Nelle giornate di venerdì 22 e sabato 23 maggio si è svolta la consueta Assemblea Nazionale dell’ASI, uno degli appuntamenti più importanti per il mondo del motorismo storico italiano, che ha riunito dirigenti e presidenti dei Club federati provenienti da tutta Italia.

presidente Automotoclub Storico Italiano
Ad aprire i lavori è stato il presidente, Alberto Scuro, che nella sua relazione ha ricordato come i sessant’anni dell’Automotoclub Storico Italiano rappresentino non soltanto un grande traguardo, ma anche una sfida importante verso il futuro. Scuro ha lanciato un messaggio chiaro: l’ASI deve continuare a crescere e ad evolversi, diventando sempre più una realtà culturale, sociale e formativa, capace di custodire il passato ma anche di parlare alle nuove generazioni.
“Il motorismo storico non è nostalgia ma cultura, identità, memoria tecnica e creatività italiana riconosciuta nel mondo”.
Nel suo intervento il Presidente ha inoltre ricordato il grande lavoro svolto negli ultimi anni: dalla tutela della circolazione dei veicoli storici ai progetti di sostenibilità come ASI Green, passando per la formazione dei commissari tecnici e le tante attività culturali e sociali promosse dall’Ente. “Il futuro non appartiene a chi conserva meglio il passato, ma a chi sa dargli un senso”, è stata la frase che ha raccolto maggiore consenso durante l’Assemblea.
Dopo l’approvazione dei bilanci necessari all’operatività dell’Ente, è intervenuto il Vicepresidente Ugo Gambardella, che ha presentato il grande evento celebrativo per i sessant’anni dell’ASI: l’ASI Fest 2026, in programma dal 25 al 27 settembre 2026 presso il Misano World Circuit Marco Simoncelli. Tre giorni dedicati alla passione motoristica, all’inclusione, alla musica e alla socialità, con eventi pensati anche per coinvolgere giovani e famiglie.
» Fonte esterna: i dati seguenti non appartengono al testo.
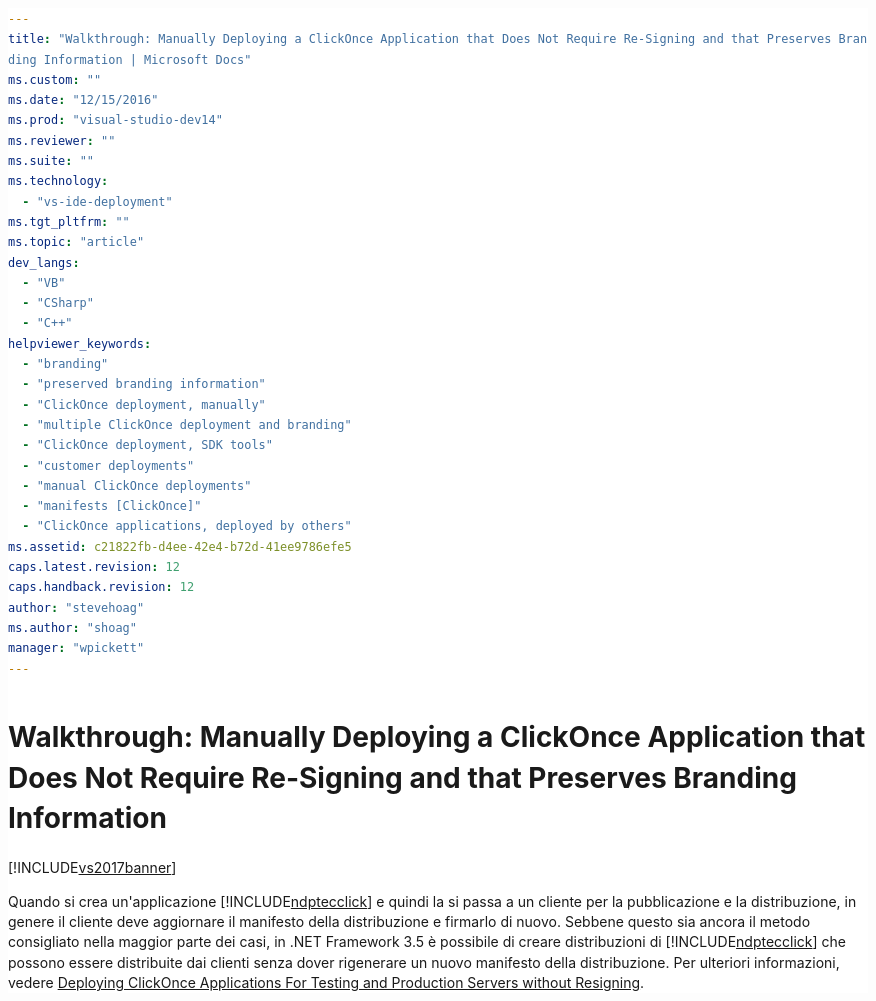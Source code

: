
 ```yaml
---
title: "Walkthrough: Manually Deploying a ClickOnce Application that Does Not Require Re-Signing and that Preserves Branding Information | Microsoft Docs"
ms.custom: ""
ms.date: "12/15/2016"
ms.prod: "visual-studio-dev14"
ms.reviewer: ""
ms.suite: ""
ms.technology: 
  - "vs-ide-deployment"
ms.tgt_pltfrm: ""
ms.topic: "article"
dev_langs: 
  - "VB"
  - "CSharp"
  - "C++"
helpviewer_keywords: 
  - "branding"
  - "preserved branding information"
  - "ClickOnce deployment, manually"
  - "multiple ClickOnce deployment and branding"
  - "ClickOnce deployment, SDK tools"
  - "customer deployments"
  - "manual ClickOnce deployments"
  - "manifests [ClickOnce]"
  - "ClickOnce applications, deployed by others"
ms.assetid: c21822fb-d4ee-42e4-b72d-41ee9786efe5
caps.latest.revision: 12
caps.handback.revision: 12
author: "stevehoag"
ms.author: "shoag"
manager: "wpickett"
---
```

# Walkthrough: Manually Deploying a ClickOnce Application that Does Not Require Re-Signing and that Preserves Branding Information
[!INCLUDE[vs2017banner](../code-quality/includes/vs2017banner.md)]

Quando si crea un'applicazione [!INCLUDE[ndptecclick](../deployment/includes/ndptecclick_md.md)] e quindi la si passa a un cliente per la pubblicazione e la distribuzione, in genere il cliente deve aggiornare il manifesto della distribuzione e firmarlo di nuovo. Sebbene questo sia ancora il metodo consigliato nella maggior parte dei casi, in .NET Framework 3.5 è possibile di creare distribuzioni di [!INCLUDE[ndptecclick](../deployment/includes/ndptecclick_md.md)] che possono essere distribuite dai clienti senza dover rigenerare un nuovo manifesto della distribuzione.  Per ulteriori informazioni, vedere [Deploying ClickOnce Applications For Testing and Production Servers without Resigning](../deployment/deploying-clickonce-applications-for-testing-and-production-servers-without-resigning.md).  
  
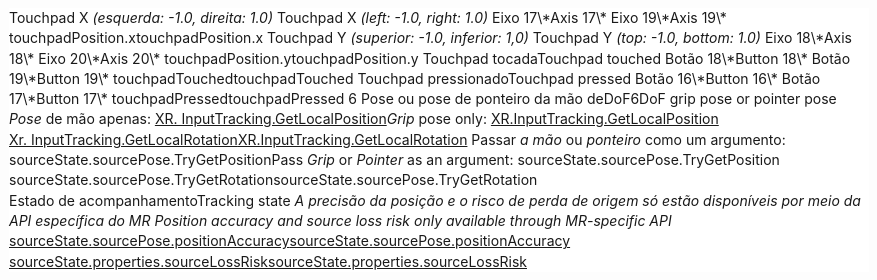 </tr><tr>
<td> <span data-ttu-id="aaaa8-161">Touchpad X <i>(esquerda: -1.0, direita: 1.0)</i> </span><span class="sxs-lookup"><span data-stu-id="aaaa8-161">Touchpad X <i>(left: -1.0, right: 1.0)</i> </span></span></td><td> <span data-ttu-id="aaaa8-162">Eixo 17\*</span><span class="sxs-lookup"><span data-stu-id="aaaa8-162">Axis 17\*</span></span> </td><td> <span data-ttu-id="aaaa8-163">Eixo 19\*</span><span class="sxs-lookup"><span data-stu-id="aaaa8-163">Axis 19\*</span></span> </td><td> <span data-ttu-id="aaaa8-164">touchpadPosition.x</span><span class="sxs-lookup"><span data-stu-id="aaaa8-164">touchpadPosition.x</span></span></td>
</tr><tr>
<td> <span data-ttu-id="aaaa8-165">Touchpad Y <i>(superior: -1.0, inferior: 1,0)</i> </span><span class="sxs-lookup"><span data-stu-id="aaaa8-165">Touchpad Y <i>(top: -1.0, bottom: 1.0)</i> </span></span></td><td> <span data-ttu-id="aaaa8-166">Eixo 18\*</span><span class="sxs-lookup"><span data-stu-id="aaaa8-166">Axis 18\*</span></span> </td><td> <span data-ttu-id="aaaa8-167">Eixo 20\*</span><span class="sxs-lookup"><span data-stu-id="aaaa8-167">Axis 20\*</span></span> </td><td> <span data-ttu-id="aaaa8-168">touchpadPosition.y</span><span class="sxs-lookup"><span data-stu-id="aaaa8-168">touchpadPosition.y</span></span></td>
</tr><tr>
<td> <span data-ttu-id="aaaa8-169">Touchpad tocada</span><span class="sxs-lookup"><span data-stu-id="aaaa8-169">Touchpad touched</span></span> </td><td> <span data-ttu-id="aaaa8-170">Botão 18\*</span><span class="sxs-lookup"><span data-stu-id="aaaa8-170">Button 18\*</span></span> </td><td> <span data-ttu-id="aaaa8-171">Botão 19\*</span><span class="sxs-lookup"><span data-stu-id="aaaa8-171">Button 19\*</span></span> </td><td> <span data-ttu-id="aaaa8-172">touchpadTouched</span><span class="sxs-lookup"><span data-stu-id="aaaa8-172">touchpadTouched</span></span></td>
</tr><tr>
<td> <span data-ttu-id="aaaa8-173">Touchpad pressionado</span><span class="sxs-lookup"><span data-stu-id="aaaa8-173">Touchpad pressed</span></span> </td><td> <span data-ttu-id="aaaa8-174">Botão 16\*</span><span class="sxs-lookup"><span data-stu-id="aaaa8-174">Button 16\*</span></span> </td><td> <span data-ttu-id="aaaa8-175">Botão 17\*</span><span class="sxs-lookup"><span data-stu-id="aaaa8-175">Button 17\*</span></span> </td><td> <span data-ttu-id="aaaa8-176">touchpadPressed</span><span class="sxs-lookup"><span data-stu-id="aaaa8-176">touchpadPressed</span></span></td>
</tr><tr>
<td> <span data-ttu-id="aaaa8-177">6 Pose ou pose de ponteiro da mão deDoF</span><span class="sxs-lookup"><span data-stu-id="aaaa8-177">6DoF grip pose or pointer pose</span></span> </td><td colspan="2"> <span data-ttu-id="aaaa8-178"><i>Pose</i> de mão apenas: <a href="https://docs.unity3d.com/ScriptReference/XR.InputTracking.GetLocalPosition.html">XR. InputTracking.GetLocalPosition</a></span><span class="sxs-lookup"><span data-stu-id="aaaa8-178"><i>Grip</i> pose only: <a href="https://docs.unity3d.com/ScriptReference/XR.InputTracking.GetLocalPosition.html">XR.InputTracking.GetLocalPosition</a></span></span><br /><span data-ttu-id="aaaa8-179"><a href="https://docs.unity3d.com/ScriptReference/XR.InputTracking.GetLocalRotation.html">Xr. InputTracking.GetLocalRotation</a></span><span class="sxs-lookup"><span data-stu-id="aaaa8-179"><a href="https://docs.unity3d.com/ScriptReference/XR.InputTracking.GetLocalRotation.html">XR.InputTracking.GetLocalRotation</a></span></span></td><td> <span data-ttu-id="aaaa8-180">Passar <i>a mão</i> ou <i>ponteiro</i> como um argumento: sourceState.sourcePose.TryGetPosition</span><span class="sxs-lookup"><span data-stu-id="aaaa8-180">Pass <i>Grip</i> or <i>Pointer</i> as an argument: sourceState.sourcePose.TryGetPosition</span></span><br /><span data-ttu-id="aaaa8-181">sourceState.sourcePose.TryGetRotation</span><span class="sxs-lookup"><span data-stu-id="aaaa8-181">sourceState.sourcePose.TryGetRotation</span></span><br /></td>
</tr><tr>
<td> <span data-ttu-id="aaaa8-182">Estado de acompanhamento</span><span class="sxs-lookup"><span data-stu-id="aaaa8-182">Tracking state</span></span> </td><td colspan="2"> <span data-ttu-id="aaaa8-183"><i>A precisão da posição e o risco de perda de origem só estão disponíveis por meio da API específica do MR</i> </span><span class="sxs-lookup"><span data-stu-id="aaaa8-183"><i>Position accuracy and source loss risk only available through MR-specific API</i> </span></span></td><td> <span data-ttu-id="aaaa8-184"><a href="https://docs.unity3d.com/ScriptReference/XR.WSA.Input.InteractionSourcePose-positionAccuracy.html">sourceState.sourcePose.positionAccuracy</a></span><span class="sxs-lookup"><span data-stu-id="aaaa8-184"><a href="https://docs.unity3d.com/ScriptReference/XR.WSA.Input.InteractionSourcePose-positionAccuracy.html">sourceState.sourcePose.positionAccuracy</a></span></span><br /><span data-ttu-id="aaaa8-185"><a href="https://docs.unity3d.com/ScriptReference/XR.WSA.Input.InteractionSourceProperties-sourceLossRisk.html">sourceState.properties.sourceLossRisk</a></span><span class="sxs-lookup"><span data-stu-id="aaaa8-185"><a href="https://docs.unity3d.com/ScriptReference/XR.WSA.Input.InteractionSourceProperties-sourceLossRisk.html">sourceState.properties.sourceLossRisk</a></span></span></td>
</tr>
</table>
Tra i presenti anche Dino Nardiello, presidente del Club Salerno Autostoriche e scrutatore dell’Assemblea, al quale chiediamo un commento sui lavori svolti e sulle prospettive future del motorismo storico.

Nardiello ha posto l’attenzione soprattutto sui giovani, tema che considera fondamentale per il futuro dell’ASI. Secondo il presidente salernitano, oggi non basta aspettare che i ragazzi si avvicinino spontaneamente al motorismo storico: bisogna entrare nel loro mondo, parlare il loro linguaggio e utilizzare strumenti moderni come scuole, social network ed eventi dinamici e coinvolgenti. “Dobbiamo avvicinare i giovani con semplicità, entusiasmo e passione organizzando progetti didattici nelle scuole e giornate divertenti che facciano capire quanto il motorismo storico sia cultura, storia e socialità”.
Nardiello ha inoltre ribadito l’importanza del lavoro di squadra tra Club federati e dirigenza nazionale, sottolineando come unità, collaborazione e innovazione siano la chiave per affrontare le sfide future.
Infine ha ricordato il prossimo appuntamento con il V Trofeo ASI Giovani Buccino Valle del Sele, in programma il 14 giugno, invitando appassionati e giovani partecipanti a vivere una giornata speciale tra prove di regolarità, panorami suggestivi e sapori della tradizione campana.
Un messaggio chiaro emerge dall’Assemblea ASI 2026: il futuro del motorismo storico passa dalla capacità di innovare senza perdere la propria identità, coinvolgendo sempre più giovani in una passione che continua a unire generazioni diverse.